[Dataset entries Boundary: Start]

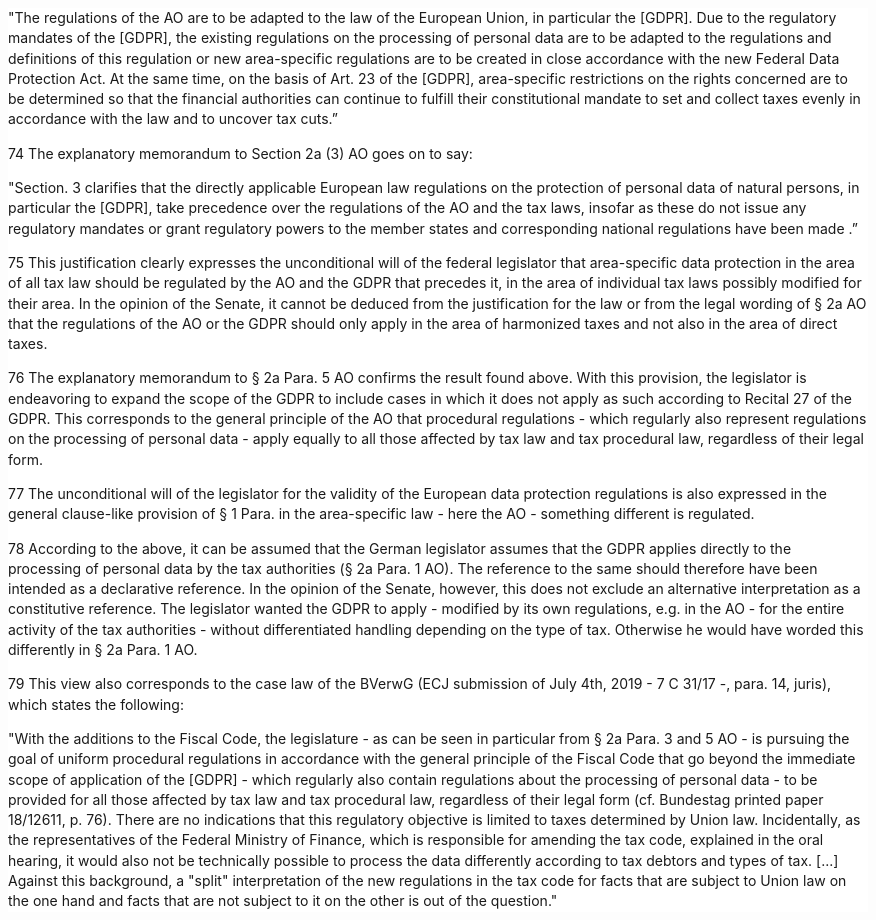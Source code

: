 "The regulations of the AO are to be adapted to the law of the European Union, in particular the \[GDPR\]. Due to the regulatory mandates of the \[GDPR\], the existing regulations on the processing of personal data are to be adapted to the regulations and definitions of this regulation or new area-specific regulations are to be created in close accordance with the new Federal Data Protection Act. At the same time, on the basis of Art. 23 of the \[GDPR\], area-specific restrictions on the rights concerned are to be determined so that the financial authorities can continue to fulfill their constitutional mandate to set and collect taxes evenly in accordance with the law and to uncover tax cuts.”

74 The explanatory memorandum to Section 2a (3) AO goes on to say:

"Section. 3 clarifies that the directly applicable European law regulations on the protection of personal data of natural persons, in particular the \[GDPR\], take precedence over the regulations of the AO and the tax laws, insofar as these do not issue any regulatory mandates or grant regulatory powers to the member states and corresponding national regulations have been made .”

75 This justification clearly expresses the unconditional will of the federal legislator that area-specific data protection in the area of all tax law should be regulated by the AO and the GDPR that precedes it, in the area of individual tax laws possibly modified for their area. In the opinion of the Senate, it cannot be deduced from the justification for the law or from the legal wording of § 2a AO that the regulations of the AO or the GDPR should only apply in the area of harmonized taxes and not also in the area of direct taxes.

76 The explanatory memorandum to § 2a Para. 5 AO confirms the result found above. With this provision, the legislator is endeavoring to expand the scope of the GDPR to include cases in which it does not apply as such according to Recital 27 of the GDPR. This corresponds to the general principle of the AO that procedural regulations - which regularly also represent regulations on the processing of personal data - apply equally to all those affected by tax law and tax procedural law, regardless of their legal form.

77 The unconditional will of the legislator for the validity of the European data protection regulations is also expressed in the general clause-like provision of § 1 Para. in the area-specific law - here the AO - something different is regulated.

78 According to the above, it can be assumed that the German legislator assumes that the GDPR applies directly to the processing of personal data by the tax authorities (§ 2a Para. 1 AO). The reference to the same should therefore have been intended as a declarative reference. In the opinion of the Senate, however, this does not exclude an alternative interpretation as a constitutive reference. The legislator wanted the GDPR to apply - modified by its own regulations, e.g. in the AO - for the entire activity of the tax authorities - without differentiated handling depending on the type of tax. Otherwise he would have worded this differently in § 2a Para. 1 AO.

79 This view also corresponds to the case law of the BVerwG (ECJ submission of July 4th, 2019 - 7 C 31/17 -, para. 14, juris), which states the following:

"With the additions to the Fiscal Code, the legislature - as can be seen in particular from § 2a Para. 3 and 5 AO - is pursuing the goal of uniform procedural regulations in accordance with the general principle of the Fiscal Code that go beyond the immediate scope of application of the \[GDPR\] - which regularly also contain regulations about the processing of personal data - to be provided for all those affected by tax law and tax procedural law, regardless of their legal form (cf. Bundestag printed paper 18/12611, p. 76). There are no indications that this regulatory objective is limited to taxes determined by Union law. Incidentally, as the representatives of the Federal Ministry of Finance, which is responsible for amending the tax code, explained in the oral hearing, it would also not be technically possible to process the data differently according to tax debtors and types of tax. \[...\] Against this background, a "split" interpretation of the new regulations in the tax code for facts that are subject to Union law on the one hand and facts that are not subject to it on the other is out of the question."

[Dataset entries Boundary: End]

What you need to do:
Which lines above include the word "same"? Show each one.

Completed task:
: "The regulations of the AO are to be adapted to the law of the European Union, in particular the \[GDPR\]. Due to the regulatory mandates of the \[GDPR\], the existing regulations on the processing of personal data are to be adapted to the regulations and definitions of this regulation or new area-specific regulations are to be created in close accordance with the new Federal Data Protection Act. At the same time, on the basis of Art. 23 of the \[GDPR\], area-specific restrictions on the rights concerned are to be determined so that the financial authorities can continue to fulfill their constitutional mandate to set and collect taxes evenly in accordance with the law and to uncover tax cuts.”
78 According to the above, it can be assumed that the German legislator assumes that the GDPR applies directly to the processing of personal data by the tax authorities (§ 2a Para. 1 AO). The reference to the same should therefore have been intended as a declarative reference. In the opinion of the Senate, however, this does not exclude an alternative interpretation as a constitutive reference. The legislator wanted the GDPR to apply - modified by its own regulations, e.g. in the AO - for the entire activity of the tax authorities - without differentiated handling depending on the type of tax. Otherwise he would have worded this differently in § 2a Para. 1 AO.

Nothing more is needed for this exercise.